=== Records ===

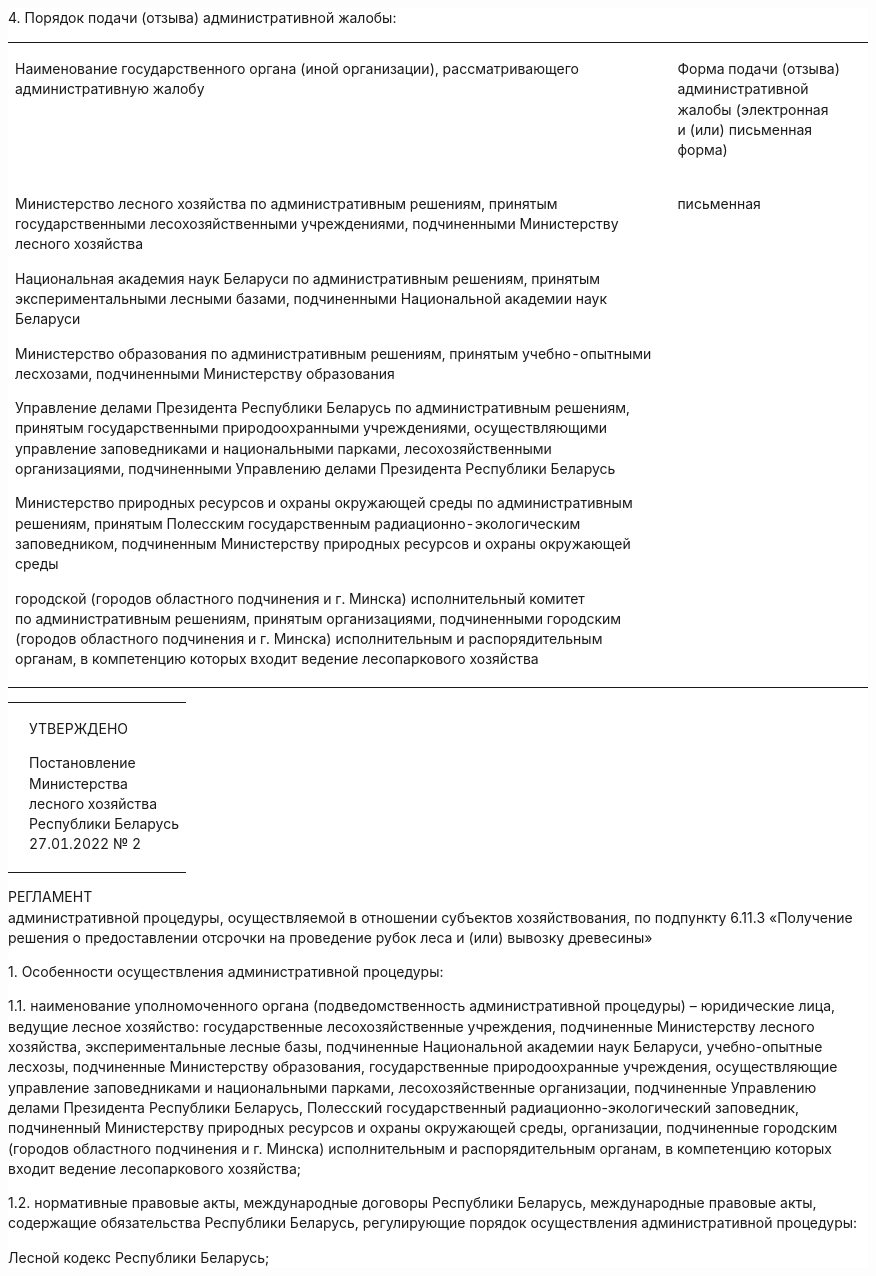 <td><p></p></td>
</tr>
</table>
<p></p>
<p>4. Порядок подачи (отзыва) административной жалобы:</p>
<p></p>
<table>
<tr>
<td><p>Наименование государственного органа (иной организации), рассматривающего административную жалобу</p></td>
<td><p>Форма подачи (отзыва) административной жалобы (электронная и (или) письменная форма)</p></td>
</tr>
<tr>
<td>
<p>Министерство лесного хозяйства по административным решениям, принятым государственными лесохозяйственными учреждениями, подчиненными Министерству лесного хозяйства</p>
<p>Национальная академия наук Беларуси по административным решениям, принятым экспериментальными лесными базами, подчиненными Национальной академии наук Беларуси</p>
<p>Министерство образования по административным решениям, принятым учебно-опытными лесхозами, подчиненными Министерству образования</p>
<p>Управление делами Президента Республики Беларусь по административным решениям, принятым государственными природоохранными учреждениями, осуществляющими управление заповедниками и национальными парками, лесохозяйственными организациями, подчиненными Управлению делами Президента Республики Беларусь</p>
<p>Министерство природных ресурсов и охраны окружающей среды по административным решениям, принятым Полесским государственным радиационно-экологическим заповедником, подчиненным Министерству природных ресурсов и охраны окружающей среды</p>
<p>городской (городов областного подчинения и г. Минска) исполнительный комитет по административным решениям, принятым организациями, подчиненными городским (городов областного подчинения и г. Минска) исполнительным и распорядительным органам, в компетенцию которых входит ведение лесопаркового хозяйства</p>
</td>
<td><p>письменная</p></td>
</tr>
</table>
<p></p>
<p></p>
<table><tr>
<td><p></p></td>
<td>
<p>УТВЕРЖДЕНО</p>
<p>Постановление <br>Министерства <br>лесного хозяйства <br>Республики Беларусь<br>27.01.2022 № 2</p>
</td>
</tr></table>
<p>РЕГЛАМЕНТ<br>административной процедуры, осуществляемой в отношении субъектов хозяйствования, по подпункту 6.11.3 «Получение решения о предоставлении отсрочки на проведение рубок леса и (или) вывозку древесины»</p>
<p>1. Особенности осуществления административной процедуры:</p>
<p>1.1. наименование уполномоченного органа (подведомственность административной процедуры) – юридические лица, ведущие лесное хозяйство: государственные лесохозяйственные учреждения, подчиненные Министерству лесного хозяйства, экспериментальные лесные базы, подчиненные Национальной академии наук Беларуси, учебно-опытные лесхозы, подчиненные Министерству образования, государственные природоохранные учреждения, осуществляющие управление заповедниками и национальными парками, лесохозяйственные организации, подчиненные Управлению делами Президента Республики Беларусь, Полесский государственный радиационно-экологический заповедник, подчиненный Министерству природных ресурсов и охраны окружающей среды, организации, подчиненные городским (городов областного подчинения и г. Минска) исполнительным и распорядительным органам, в компетенцию которых входит ведение лесопаркового хозяйства;</p>
<p>1.2. нормативные правовые акты, международные договоры Республики Беларусь, международные правовые акты, содержащие обязательства Республики Беларусь, регулирующие порядок осуществления административной процедуры:</p>
<p>Лесной кодекс Республики Беларусь;</p>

===

| Prompt |
Tally, across the records, each line that contains the word "подачи", and answer with nothing except the count.

| Your solution |
2